Data records Start Marker
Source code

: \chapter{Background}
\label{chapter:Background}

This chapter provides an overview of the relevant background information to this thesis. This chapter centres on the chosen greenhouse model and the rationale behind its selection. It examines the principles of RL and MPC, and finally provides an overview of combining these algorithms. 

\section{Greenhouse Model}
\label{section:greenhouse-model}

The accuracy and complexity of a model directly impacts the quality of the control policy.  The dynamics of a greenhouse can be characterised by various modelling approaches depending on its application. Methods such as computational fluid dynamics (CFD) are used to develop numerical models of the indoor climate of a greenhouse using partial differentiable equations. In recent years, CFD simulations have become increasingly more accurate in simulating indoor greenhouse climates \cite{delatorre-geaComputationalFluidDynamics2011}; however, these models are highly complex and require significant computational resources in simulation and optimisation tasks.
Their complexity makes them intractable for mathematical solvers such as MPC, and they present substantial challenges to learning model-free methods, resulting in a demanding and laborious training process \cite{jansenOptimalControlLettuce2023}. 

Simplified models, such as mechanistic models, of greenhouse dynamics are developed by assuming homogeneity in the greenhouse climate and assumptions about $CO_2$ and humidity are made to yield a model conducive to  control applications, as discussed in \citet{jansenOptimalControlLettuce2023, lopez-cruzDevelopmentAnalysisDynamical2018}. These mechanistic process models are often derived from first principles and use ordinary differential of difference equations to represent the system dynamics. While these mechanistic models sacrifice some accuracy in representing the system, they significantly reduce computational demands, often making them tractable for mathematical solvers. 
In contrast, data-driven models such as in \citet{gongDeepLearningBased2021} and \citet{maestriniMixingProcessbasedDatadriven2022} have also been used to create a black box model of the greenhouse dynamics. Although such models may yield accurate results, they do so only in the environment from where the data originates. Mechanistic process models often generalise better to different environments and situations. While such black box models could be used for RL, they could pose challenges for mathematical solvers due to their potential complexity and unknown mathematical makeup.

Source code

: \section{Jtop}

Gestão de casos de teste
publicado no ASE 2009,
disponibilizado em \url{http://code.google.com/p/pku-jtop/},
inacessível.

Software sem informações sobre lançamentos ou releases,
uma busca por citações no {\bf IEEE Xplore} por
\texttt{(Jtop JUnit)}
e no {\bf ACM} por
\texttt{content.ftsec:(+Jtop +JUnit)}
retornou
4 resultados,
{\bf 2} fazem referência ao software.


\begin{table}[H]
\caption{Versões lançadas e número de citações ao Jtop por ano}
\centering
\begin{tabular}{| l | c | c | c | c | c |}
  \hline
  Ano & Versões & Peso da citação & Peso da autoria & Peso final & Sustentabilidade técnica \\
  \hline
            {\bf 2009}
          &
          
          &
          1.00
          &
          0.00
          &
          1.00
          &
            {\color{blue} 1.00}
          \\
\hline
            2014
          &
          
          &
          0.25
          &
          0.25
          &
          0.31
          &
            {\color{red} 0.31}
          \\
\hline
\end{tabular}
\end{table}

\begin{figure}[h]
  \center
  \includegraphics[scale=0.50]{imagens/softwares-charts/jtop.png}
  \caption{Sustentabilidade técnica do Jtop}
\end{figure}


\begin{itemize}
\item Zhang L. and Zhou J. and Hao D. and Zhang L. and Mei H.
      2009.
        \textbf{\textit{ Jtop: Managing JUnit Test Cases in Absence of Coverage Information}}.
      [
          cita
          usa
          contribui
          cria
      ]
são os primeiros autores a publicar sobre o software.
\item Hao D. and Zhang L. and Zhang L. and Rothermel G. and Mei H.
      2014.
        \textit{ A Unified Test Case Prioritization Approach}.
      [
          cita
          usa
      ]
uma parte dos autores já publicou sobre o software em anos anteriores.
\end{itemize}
Data records End Marker
- Task -
Copy all the records above exactly, missing none.

- Response to the exercise -
Source code

: \chapter{Background}
\label{chapter:Background}

This chapter provides an overview of the relevant background information to this thesis. This chapter centres on the chosen greenhouse model and the rationale behind its selection. It examines the principles of RL and MPC, and finally provides an overview of combining these algorithms. 

\section{Greenhouse Model}
\label{section:greenhouse-model}

The accuracy and complexity of a model directly impacts the quality of the control policy.  The dynamics of a greenhouse can be characterised by various modelling approaches depending on its application. Methods such as computational fluid dynamics (CFD) are used to develop numerical models of the indoor climate of a greenhouse using partial differentiable equations. In recent years, CFD simulations have become increasingly more accurate in simulating indoor greenhouse climates \cite{delatorre-geaComputationalFluidDynamics2011}; however, these models are highly complex and require significant computational resources in simulation and optimisation tasks.
Their complexity makes them intractable for mathematical solvers such as MPC, and they present substantial challenges to learning model-free methods, resulting in a demanding and laborious training process \cite{jansenOptimalControlLettuce2023}. 

Simplified models, such as mechanistic models, of greenhouse dynamics are developed by assuming homogeneity in the greenhouse climate and assumptions about $CO_2$ and humidity are made to yield a model conducive to  control applications, as discussed in \citet{jansenOptimalControlLettuce2023, lopez-cruzDevelopmentAnalysisDynamical2018}. These mechanistic process models are often derived from first principles and use ordinary differential of difference equations to represent the system dynamics. While these mechanistic models sacrifice some accuracy in representing the system, they significantly reduce computational demands, often making them tractable for mathematical solvers. 
In contrast, data-driven models such as in \citet{gongDeepLearningBased2021} and \citet{maestriniMixingProcessbasedDatadriven2022} have also been used to create a black box model of the greenhouse dynamics. Although such models may yield accurate results, they do so only in the environment from where the data originates. Mechanistic process models often generalise better to different environments and situations. While such black box models could be used for RL, they could pose challenges for mathematical solvers due to their potential complexity and unknown mathematical makeup.

Source code

: \section{Jtop}

Gestão de casos de teste
publicado no ASE 2009,
disponibilizado em \url{http://code.google.com/p/pku-jtop/},
inacessível.

Software sem informações sobre lançamentos ou releases,
uma busca por citações no {\bf IEEE Xplore} por
\texttt{(Jtop JUnit)}
e no {\bf ACM} por
\texttt{content.ftsec:(+Jtop +JUnit)}
retornou
4 resultados,
{\bf 2} fazem referência ao software.


\begin{table}[H]
\caption{Versões lançadas e número de citações ao Jtop por ano}
\centering
\begin{tabular}{| l | c | c | c | c | c |}
  \hline
  Ano & Versões & Peso da citação & Peso da autoria & Peso final & Sustentabilidade técnica \\
  \hline
            {\bf 2009}
          &
          
          &
          1.00
          &
          0.00
          &
          1.00
          &
            {\color{blue} 1.00}
          \\
\hline
            2014
          &
          
          &
          0.25
          &
          0.25
          &
          0.31
          &
            {\color{red} 0.31}
          \\
\hline
\end{tabular}
\end{table}

\begin{figure}[h]
  \center
  \includegraphics[scale=0.50]{imagens/softwares-charts/jtop.png}
  \caption{Sustentabilidade técnica do Jtop}
\end{figure}


\begin{itemize}
\item Zhang L. and Zhou J. and Hao D. and Zhang L. and Mei H.
      2009.
        \textbf{\textit{ Jtop: Managing JUnit Test Cases in Absence of Coverage Information}}.
      [
          cita
          usa
          contribui
          cria
      ]
são os primeiros autores a publicar sobre o software.
\item Hao D. and Zhang L. and Zhang L. and Rothermel G. and Mei H.
      2014.
        \textit{ A Unified Test Case Prioritization Approach}.
      [
          cita
          usa
      ]
uma parte dos autores já publicou sobre o software em anos anteriores.
\end{itemize}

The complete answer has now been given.